:: WHAT TO WORK ON ::
Scan the records for the word "Swift". Return each line where it is found.

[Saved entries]
○ ○ ○
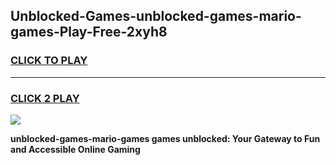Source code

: 
## Unblocked-Games-unblocked-games-mario-games-Play-Free-2xyh8
<h3>
<a href="https://premium76.site?title=unblocked-games-mario-games&ref=23A">CLICK TO PLAY</a></h3>
<hr>

<h3>
<a href="https://premium76.site?title=unblocked-games-mario-games&ref=23A">CLICK 2 PLAY</a>
  
</h3>

<a href="https://premium76.site?title=unblocked-games-mario-games&ref=23A"><img src="https://clearcache.store/games.png"></a>


**unblocked-games-mario-games games unblocked: Your Gateway to Fun and Accessible Online Gaming**

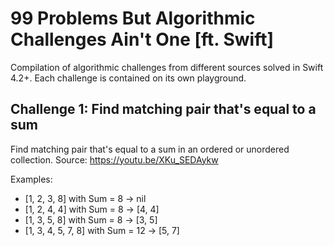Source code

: 
# 99 Problems But Algorithmic Challenges Ain't One [ft. Swift]

Compilation of algorithmic challenges from different sources solved in Swift 4.2+. Each challenge is contained on its own playground.

## Challenge 1: Find matching pair that's equal to a sum

 Find matching pair that's equal to a sum in an ordered or unordered collection.
 Source: https://youtu.be/XKu_SEDAykw
 
 Examples:
 - [1, 2, 3, 8] with Sum = 8 -> nil
 - [1, 2, 4, 4] with Sum = 8 -> [4, 4]
 - [1, 3, 5, 8] with Sum = 8 -> [3, 5]
 - [1, 3, 4, 5, 7, 8] with Sum = 12 -> [5, 7]
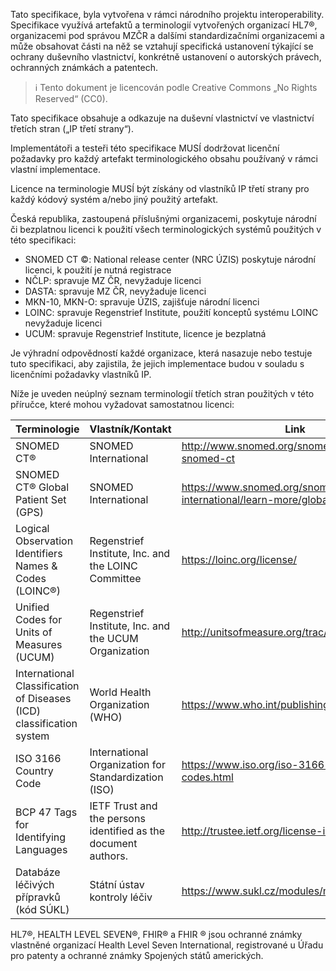 Tato specifikace, byla vytvořena v rámci národního projektu interoperability. Specifikace využívá artefaktů a terminologií vytvořených organizací HL7®, organizacemi pod správou MZČR a dalšími standardizačními organizacemi a může obsahovat části na něž se vztahují specifická ustanovení týkající se ochrany duševního vlastnictví, konkrétně ustanovení o autorských právech, ochranných známkách a patentech.

> ℹ️ Tento dokument je licencován podle Creative Commons „No Rights Reserved“ (CC0).

Tato specifikace obsahuje a odkazuje na duševní vlastnictví ve vlastnictví třetích stran („IP třetí strany“).

Implementátoři a testeři této specifikace MUSÍ dodržovat licenční požadavky pro každý artefakt terminologického obsahu používaný v rámci vlastní implementace.

Licence na terminologie MUSÍ být získány od vlastníků IP třetí strany pro každý kódový systém a/nebo jiný použitý artefakt.

Česká republika, zastoupená příslušnými organizacemi, poskytuje národní či bezplatnou licenci k použití všech terminologických systémů použitých v této specifikaci:
- SNOMED CT &copy;: National release center (NRC ÚZIS) poskytuje národní licenci, k použití je nutná registrace
- NČLP: spravuje MZ ČR, nevyžaduje licenci
- DASTA: spravuje MZ ČR, nevyžaduje licenci
- MKN-10, MKN-O: spravuje ÚZIS, zajišťuje národní licenci
- LOINC: spravuje Regenstrief Institute, použití konceptů systému LOINC nevyžaduje licenci
- UCUM: spravuje Regenstrief Institute, licence je bezplatná

Je výhradní odpovědností každé organizace, která nasazuje nebo testuje tuto specifikaci, aby zajistila, že jejich implementace budou v souladu s licenčními požadavky vlastníků IP.

Níže je uveden neúplný seznam terminologií třetích stran použitých v této příručce, které mohou vyžadovat samostatnou licenci:


| Terminologie | Vlastník/Kontakt | Link |
| - | - | -- |
| SNOMED CT® | SNOMED International |  http://www.snomed.org/snomed-ct/get-snomed-ct |
| SNOMED CT® Global Patient Set (GPS) | SNOMED International | https://www.snomed.org/snomed-international/learn-more/global-patient-set|
| Logical Observation Identifiers Names & Codes (LOINC®) | Regenstrief Institute, Inc. and the LOINC Committee| https://loinc.org/license/ |
| Unified Codes for Units of Measures (UCUM)  | Regenstrief Institute, Inc. and the UCUM Organization | http://unitsofmeasure.org/trac/wiki/TermsOfUse |
| International Classification of Diseases (ICD) classification system  | World Health Organization (WHO)  | https://www.who.int/publishing/copyright/en/ |
| ISO 3166 Country Code | International Organization for Standardization (ISO)  |  https://www.iso.org/iso-3166-country-codes.html |
| BCP 47 Tags for Identifying Languages | IETF Trust and the persons identified as the document authors. |  http://trustee.ietf.org/license-info |
| Databáze léčivých přípravků (kód SÚKL) | Státní ústav kontroly léčiv | https://www.sukl.cz/modules/medication |

HL7®, HEALTH LEVEL SEVEN®, FHIR® a FHIR ® jsou ochranné známky vlastněné organizací Health Level Seven International, registrované u Úřadu pro patenty a ochranné známky Spojených států amerických.
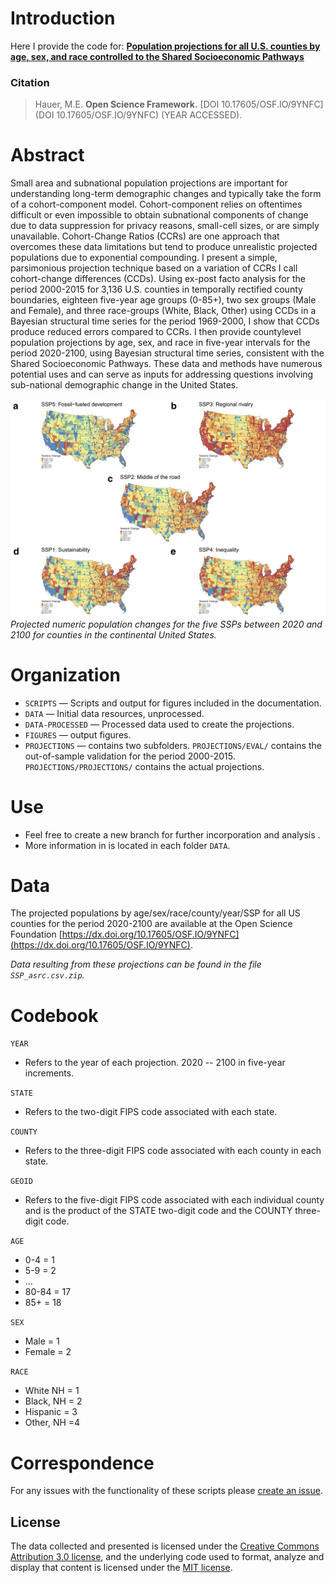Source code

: # Introduction
Here I provide the code for:  [**Population projections for all U.S. counties by age, sex, and race controlled to the Shared Socioeconomic Pathways**](https://github.com/mathewhauer/county_projections_official/blob/master/maintext.pdf)

### Citation

> Hauer, M.E. **Open Science Framework.** [DOI 10.17605/OSF.IO/9YNFC](DOI 10.17605/OSF.IO/9YNFC) (YEAR ACCESSED).



# Abstract

Small area and subnational population projections are important for understanding long-term demographic changes and typically take the form of a cohort-component model. Cohort-component relies on oftentimes difficult or even impossible to obtain subnational components of change due to data suppression for privacy reasons, small-cell sizes, or are simply unavailable. Cohort-Change Ratios (CCRs) are one approach that overcomes these data limitations but tend to produce unrealistic projected populations due to exponential compounding. I present a simple, parsimonious projection technique based on a variation of CCRs I call cohort-change differences (CCDs). Using ex-post facto analysis for the period 2000-2015 for 3,136 U.S. counties in temporally rectified county boundaries, eighteen five-year age groups (0-85+), two sex groups (Male and Female), and three race-groups (White, Black, Other) using CCDs in a Bayesian structural time series for the period 1969-2000, I show that CCDs produce reduced errors compared to CCRs. I then provide countylevel population projections by age, sex, and race in five-year intervals for the period 2020-2100, using Bayesian structural time series, consistent with the Shared Socioeconomic Pathways. These data and methods have numerous potential uses and can serve as inputs for addressing questions involving sub-national demographic change in the United States.

![Main Figure](FIGURES/countymap.png "Main Figure")
*Projected numeric population changes for the five SSPs between 2020 and 2100 for counties in the continental United States.*



# Organization
- `SCRIPTS`  — Scripts and output for figures included in the documentation.
- `DATA`  — Initial data resources, unprocessed.
- `DATA-PROCESSED` — Processed data used to create the projections.
- `FIGURES` — output figures.
- `PROJECTIONS` — contains two subfolders. `PROJECTIONS/EVAL/` contains the out-of-sample validation for the period 2000-2015. `PROJECTIONS/PROJECTIONS/` contains the actual projections.

# Use
- Feel free to create a new branch for further incorporation and analysis . 
- More information in is located in each folder `DATA`.

# Data

The projected populations by age/sex/race/county/year/SSP for all US
counties for the period 2020-2100 are available at the Open Science Foundation [https://dx.doi.org/10.17605/OSF.IO/9YNFC](https://dx.doi.org/10.17605/OSF.IO/9YNFC).

*Data resulting from these projections can be found in the file `SSP_asrc.csv.zip`.*

# Codebook

`YEAR`
- Refers to the year of each projection. 2020 -- 2100 in five-year increments.

`STATE`
- Refers to the two-digit FIPS code associated with each state.

`COUNTY`
- Refers to the three-digit FIPS code associated with each county in each state.

`GEOID`
- Refers to the five-digit FIPS code associated with each individual county and is the product of the STATE two-digit code and the COUNTY three-digit code.

`AGE`
- 0-4 = 1
- 5-9 = 2
- ...
- 80-84 = 17
- 85+ = 18

`SEX`
- Male = 1
- Female = 2

`RACE`
- White NH = 1
- Black, NH = 2
- Hispanic = 3
- Other, NH =4

# Correspondence
For any issues with the functionality of these scripts please [create an issue](https://github.com/mathewhauer/county_projections_official/issues).

## License
The data collected and presented is licensed under the [Creative Commons Attribution 3.0 license](http://creativecommons.org/licenses/by/3.0/us/deed.en_US), and the underlying code used to format, analyze and display that content is licensed under the [MIT license](http://opensource.org/licenses/mit-license.php).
○ ○ ○
:: OUTPUT OF THE TASK ::
# 99 Problems But Algorithmic Challenges Ain't One [ft. Swift]
Compilation of algorithmic challenges from different sources solved in Swift 4.2+. Each challenge is contained on its own playground.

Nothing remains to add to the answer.